● **What is being asked**: An exact copy of all the records is the expected answer.

BEGIN Provided data

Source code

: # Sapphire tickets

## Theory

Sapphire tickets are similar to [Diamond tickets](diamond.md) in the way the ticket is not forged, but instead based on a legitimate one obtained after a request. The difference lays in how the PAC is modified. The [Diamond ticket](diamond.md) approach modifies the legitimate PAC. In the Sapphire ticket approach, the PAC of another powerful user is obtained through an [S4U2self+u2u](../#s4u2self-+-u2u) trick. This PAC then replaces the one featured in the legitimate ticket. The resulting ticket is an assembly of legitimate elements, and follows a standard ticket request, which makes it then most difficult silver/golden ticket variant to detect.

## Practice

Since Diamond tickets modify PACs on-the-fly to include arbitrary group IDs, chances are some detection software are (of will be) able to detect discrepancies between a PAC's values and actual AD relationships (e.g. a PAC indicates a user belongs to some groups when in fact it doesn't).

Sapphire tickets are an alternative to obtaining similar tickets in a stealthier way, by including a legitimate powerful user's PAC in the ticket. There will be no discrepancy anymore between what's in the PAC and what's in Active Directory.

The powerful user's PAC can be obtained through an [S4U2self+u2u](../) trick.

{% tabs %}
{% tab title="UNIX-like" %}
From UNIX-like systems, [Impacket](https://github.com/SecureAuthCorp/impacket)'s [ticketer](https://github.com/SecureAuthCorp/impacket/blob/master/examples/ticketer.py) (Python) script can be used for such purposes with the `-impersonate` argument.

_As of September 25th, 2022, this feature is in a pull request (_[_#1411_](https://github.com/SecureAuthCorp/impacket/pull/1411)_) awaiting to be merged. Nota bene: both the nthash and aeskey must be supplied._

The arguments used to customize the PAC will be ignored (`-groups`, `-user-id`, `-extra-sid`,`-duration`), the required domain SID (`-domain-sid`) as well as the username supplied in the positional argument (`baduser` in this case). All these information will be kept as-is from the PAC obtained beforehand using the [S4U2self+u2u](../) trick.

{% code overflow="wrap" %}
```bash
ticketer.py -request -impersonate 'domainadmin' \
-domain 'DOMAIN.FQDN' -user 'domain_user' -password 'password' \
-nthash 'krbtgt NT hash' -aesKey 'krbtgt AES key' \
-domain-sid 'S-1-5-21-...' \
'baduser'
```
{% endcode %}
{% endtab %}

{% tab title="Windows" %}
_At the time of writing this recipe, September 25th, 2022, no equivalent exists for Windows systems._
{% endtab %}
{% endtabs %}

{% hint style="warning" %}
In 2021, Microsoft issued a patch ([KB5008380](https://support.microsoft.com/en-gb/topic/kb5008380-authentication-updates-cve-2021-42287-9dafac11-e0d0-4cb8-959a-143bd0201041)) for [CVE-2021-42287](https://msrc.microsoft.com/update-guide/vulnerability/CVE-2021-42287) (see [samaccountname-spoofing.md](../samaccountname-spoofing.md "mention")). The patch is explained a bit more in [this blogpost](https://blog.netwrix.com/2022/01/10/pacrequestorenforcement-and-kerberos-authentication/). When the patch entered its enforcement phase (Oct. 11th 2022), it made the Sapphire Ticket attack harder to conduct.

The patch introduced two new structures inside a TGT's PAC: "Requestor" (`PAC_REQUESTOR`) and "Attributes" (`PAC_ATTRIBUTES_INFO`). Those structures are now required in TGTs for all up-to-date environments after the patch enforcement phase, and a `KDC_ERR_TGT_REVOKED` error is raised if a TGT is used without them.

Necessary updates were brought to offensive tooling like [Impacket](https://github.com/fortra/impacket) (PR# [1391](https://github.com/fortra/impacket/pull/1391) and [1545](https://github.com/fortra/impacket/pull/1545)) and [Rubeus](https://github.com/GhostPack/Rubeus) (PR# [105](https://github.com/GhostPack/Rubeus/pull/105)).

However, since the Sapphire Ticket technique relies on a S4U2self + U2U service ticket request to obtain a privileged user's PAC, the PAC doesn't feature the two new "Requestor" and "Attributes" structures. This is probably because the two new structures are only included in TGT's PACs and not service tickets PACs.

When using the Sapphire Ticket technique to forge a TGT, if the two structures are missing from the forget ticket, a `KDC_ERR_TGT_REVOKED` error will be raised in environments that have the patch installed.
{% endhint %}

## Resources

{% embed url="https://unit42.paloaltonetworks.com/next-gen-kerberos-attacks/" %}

END Provided data

● **Written solution**:
Source code

: # Sapphire tickets

## Theory

Sapphire tickets are similar to [Diamond tickets](diamond.md) in the way the ticket is not forged, but instead based on a legitimate one obtained after a request. The difference lays in how the PAC is modified. The [Diamond ticket](diamond.md) approach modifies the legitimate PAC. In the Sapphire ticket approach, the PAC of another powerful user is obtained through an [S4U2self+u2u](../#s4u2self-+-u2u) trick. This PAC then replaces the one featured in the legitimate ticket. The resulting ticket is an assembly of legitimate elements, and follows a standard ticket request, which makes it then most difficult silver/golden ticket variant to detect.

## Practice

Since Diamond tickets modify PACs on-the-fly to include arbitrary group IDs, chances are some detection software are (of will be) able to detect discrepancies between a PAC's values and actual AD relationships (e.g. a PAC indicates a user belongs to some groups when in fact it doesn't).

Sapphire tickets are an alternative to obtaining similar tickets in a stealthier way, by including a legitimate powerful user's PAC in the ticket. There will be no discrepancy anymore between what's in the PAC and what's in Active Directory.

The powerful user's PAC can be obtained through an [S4U2self+u2u](../) trick.

{% tabs %}
{% tab title="UNIX-like" %}
From UNIX-like systems, [Impacket](https://github.com/SecureAuthCorp/impacket)'s [ticketer](https://github.com/SecureAuthCorp/impacket/blob/master/examples/ticketer.py) (Python) script can be used for such purposes with the `-impersonate` argument.

_As of September 25th, 2022, this feature is in a pull request (_[_#1411_](https://github.com/SecureAuthCorp/impacket/pull/1411)_) awaiting to be merged. Nota bene: both the nthash and aeskey must be supplied._

The arguments used to customize the PAC will be ignored (`-groups`, `-user-id`, `-extra-sid`,`-duration`), the required domain SID (`-domain-sid`) as well as the username supplied in the positional argument (`baduser` in this case). All these information will be kept as-is from the PAC obtained beforehand using the [S4U2self+u2u](../) trick.

{% code overflow="wrap" %}
```bash
ticketer.py -request -impersonate 'domainadmin' \
-domain 'DOMAIN.FQDN' -user 'domain_user' -password 'password' \
-nthash 'krbtgt NT hash' -aesKey 'krbtgt AES key' \
-domain-sid 'S-1-5-21-...' \
'baduser'
```
{% endcode %}
{% endtab %}

{% tab title="Windows" %}
_At the time of writing this recipe, September 25th, 2022, no equivalent exists for Windows systems._
{% endtab %}
{% endtabs %}

{% hint style="warning" %}
In 2021, Microsoft issued a patch ([KB5008380](https://support.microsoft.com/en-gb/topic/kb5008380-authentication-updates-cve-2021-42287-9dafac11-e0d0-4cb8-959a-143bd0201041)) for [CVE-2021-42287](https://msrc.microsoft.com/update-guide/vulnerability/CVE-2021-42287) (see [samaccountname-spoofing.md](../samaccountname-spoofing.md "mention")). The patch is explained a bit more in [this blogpost](https://blog.netwrix.com/2022/01/10/pacrequestorenforcement-and-kerberos-authentication/). When the patch entered its enforcement phase (Oct. 11th 2022), it made the Sapphire Ticket attack harder to conduct.

The patch introduced two new structures inside a TGT's PAC: "Requestor" (`PAC_REQUESTOR`) and "Attributes" (`PAC_ATTRIBUTES_INFO`). Those structures are now required in TGTs for all up-to-date environments after the patch enforcement phase, and a `KDC_ERR_TGT_REVOKED` error is raised if a TGT is used without them.

Necessary updates were brought to offensive tooling like [Impacket](https://github.com/fortra/impacket) (PR# [1391](https://github.com/fortra/impacket/pull/1391) and [1545](https://github.com/fortra/impacket/pull/1545)) and [Rubeus](https://github.com/GhostPack/Rubeus) (PR# [105](https://github.com/GhostPack/Rubeus/pull/105)).

However, since the Sapphire Ticket technique relies on a S4U2self + U2U service ticket request to obtain a privileged user's PAC, the PAC doesn't feature the two new "Requestor" and "Attributes" structures. This is probably because the two new structures are only included in TGT's PACs and not service tickets PACs.

When using the Sapphire Ticket technique to forge a TGT, if the two structures are missing from the forget ticket, a `KDC_ERR_TGT_REVOKED` error will be raised in environments that have the patch installed.
{% endhint %}

## Resources

{% embed url="https://unit42.paloaltonetworks.com/next-gen-kerberos-attacks/" %}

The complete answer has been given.